100. Record of Discussion Between the President’s Assistant for National Security Affairs (Kissinger) and the Pakistani Ambassador to the United States (Hilaly)1
I was summoned to the White House by Mr. Kissinger this morning at 11 a.m. He told me that in reply to the message sent by Premier Chou En-lai through our President which I conveyed to him on the 9th December, President Nixon would like to send a fresh message to President Yahya for passing it on to the Chinese Prime Minister (he presumed this would be through the Chinese Ambassador in Pakistan). He then gave me an unsigned note in an envelope.2 When I asked him what it contained he said that in response to Chou En-lai’s suggestion that a special representative of President Nixon would be welcome in Peking to discuss the question of Taiwan, President Nixon wished to inform Premier Chou En-lai that the U.S. Government was prepared to attend a preliminary meeting at an early date in a location convenient to both sides to discuss what arrangements could or should be made for sending a U.S. delegation to Peking for high level discussions. In reply to questions from me, Mr. Kissinger said that the preliminary meeting could take place in Rawalpindi if General Yahya’s government would not be embarrassed in any way by it. From the U.S. side the representatives could be, Ambassador Murphy or Mr. Dewey or Ambassador David Bruce. Or it could also be himself. (He could arrange to pay a visit to Vietnam and under that cover, arrange a halt in Pakistan for the purpose of meeting the Chinese representative. It would depend on what kind of official the Chinese would send to Pakistan for this purpose).
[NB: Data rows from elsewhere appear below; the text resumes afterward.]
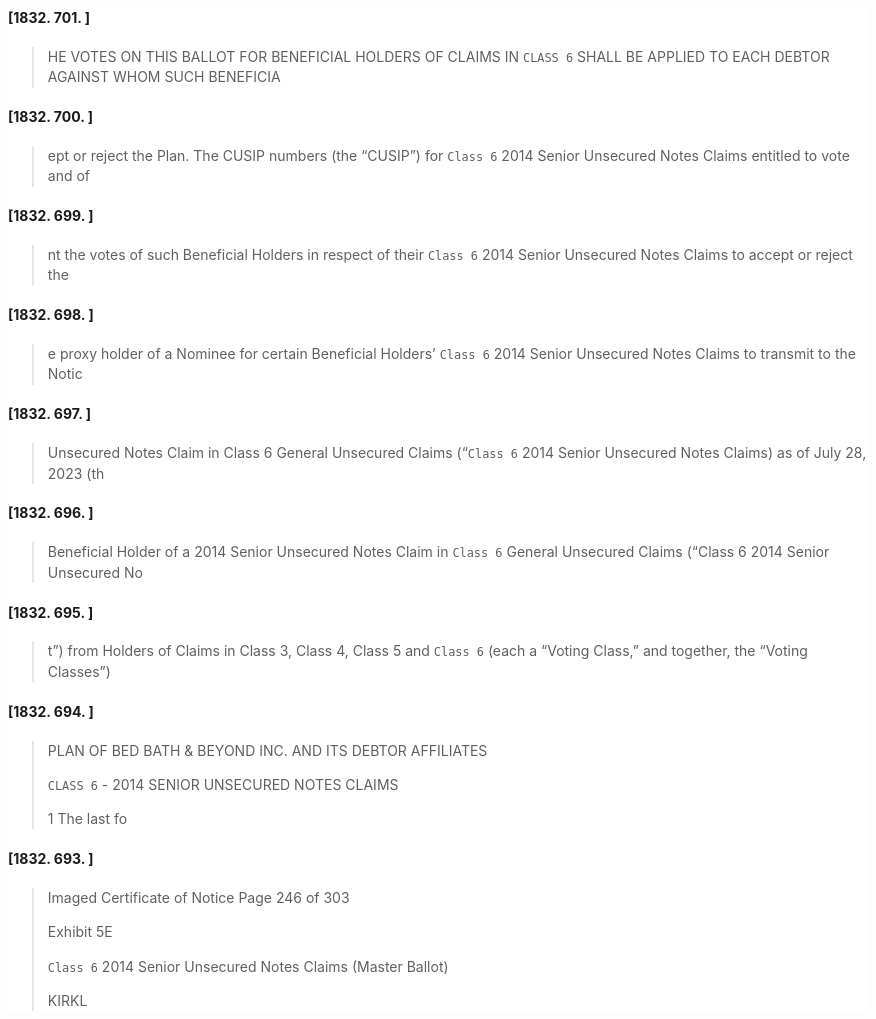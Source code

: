 #### [1832. 701. ]
> HE VOTES ON THIS BALLOT FOR BENEFICIAL HOLDERS OF CLAIMS IN `CLASS 6` SHALL BE APPLIED TO EACH DEBTOR AGAINST WHOM SUCH BENEFICIA

#### [1832. 700. ]
> ept or reject the Plan. The CUSIP numbers \(the “CUSIP”\) for `Class 6` 2014 Senior Unsecured Notes Claims entitled to vote and of

#### [1832. 699. ]
> nt the votes of such Beneficial Holders in respect of their `Class 6` 2014 Senior Unsecured Notes Claims to accept or reject the

#### [1832. 698. ]
> e proxy holder of a Nominee for certain Beneficial Holders’ `Class 6` 2014 Senior Unsecured Notes Claims to transmit to the Notic

#### [1832. 697. ]
> Unsecured Notes Claim in Class 6 General Unsecured Claims \(“`Class 6` 2014 Senior Unsecured Notes Claims\) as of July 28, 2023 \(th

#### [1832. 696. ]
> Beneficial Holder of a 2014 Senior Unsecured Notes Claim in `Class 6` General Unsecured Claims \(“Class 6 2014 Senior Unsecured No

#### [1832. 695. ]
> t”\) from Holders of Claims in Class 3, Class 4, Class 5 and `Class 6` \(each a “Voting Class,” and together, the “Voting Classes”\)

#### [1832. 694. ]
> PLAN OF BED BATH & BEYOND INC. AND ITS DEBTOR AFFILIATES 
> 
>  
> 
> `CLASS 6` - 2014 SENIOR UNSECURED NOTES CLAIMS 
> 
>  
> 
>  
> 
>  
> 
>  
> 
> 1 The last fo

#### [1832. 693. ]
> 
> 
>  Imaged Certificate of Notice Page 246 of 303 
> 
> Exhibit 5E 
> 
> `Class 6` 2014 Senior Unsecured Notes Claims \(Master Ballot\)
> 
>  
> 
>  KIRKL
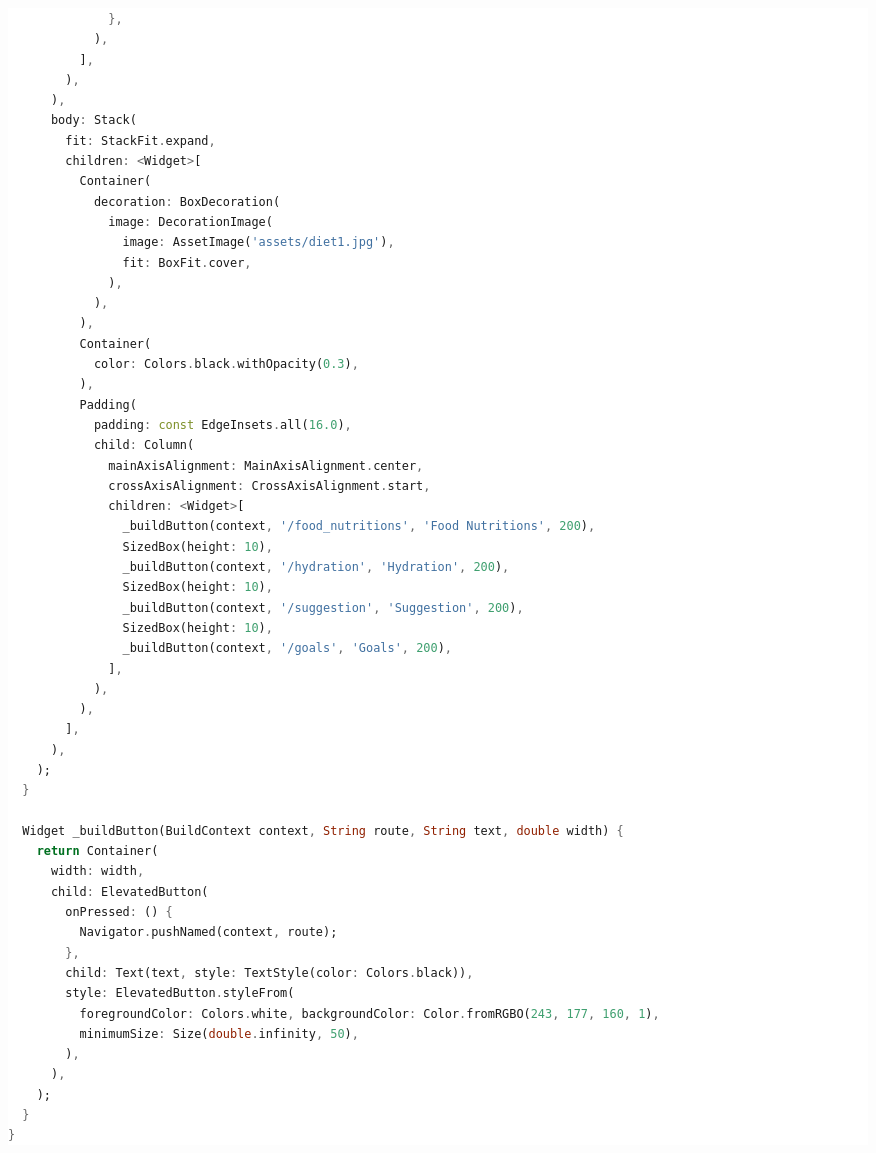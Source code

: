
 ```dart
              },
            ),
          ],
        ),
      ),
      body: Stack(
        fit: StackFit.expand,
        children: <Widget>[
          Container(
            decoration: BoxDecoration(
              image: DecorationImage(
                image: AssetImage('assets/diet1.jpg'),
                fit: BoxFit.cover,
              ),
            ),
          ),
          Container(
            color: Colors.black.withOpacity(0.3),
          ),
          Padding(
            padding: const EdgeInsets.all(16.0),
            child: Column(
              mainAxisAlignment: MainAxisAlignment.center,
              crossAxisAlignment: CrossAxisAlignment.start,
              children: <Widget>[
                _buildButton(context, '/food_nutritions', 'Food Nutritions', 200),
                SizedBox(height: 10),
                _buildButton(context, '/hydration', 'Hydration', 200),
                SizedBox(height: 10),
                _buildButton(context, '/suggestion', 'Suggestion', 200),
                SizedBox(height: 10),
                _buildButton(context, '/goals', 'Goals', 200),
              ],
            ),
          ),
        ],
      ),
    );
  }

  Widget _buildButton(BuildContext context, String route, String text, double width) {
    return Container(
      width: width,
      child: ElevatedButton(
        onPressed: () {
          Navigator.pushNamed(context, route);
        },
        child: Text(text, style: TextStyle(color: Colors.black)),
        style: ElevatedButton.styleFrom(
          foregroundColor: Colors.white, backgroundColor: Color.fromRGBO(243, 177, 160, 1),
          minimumSize: Size(double.infinity, 50),
        ),
      ),
    );
  }
}
```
Mr. Kissinger added that if a U.S. delegation ultimately went to Peking, the discussions would not be confined to the question of Taiwan but all matters connected with improving relations with the [Page 252]Chinese and reducing tensions would be discussed. Also that it would not be difficult to comply with the Chinese request for withdrawing American forces from Taiwan. There were no American military forces there except advisory and training missions.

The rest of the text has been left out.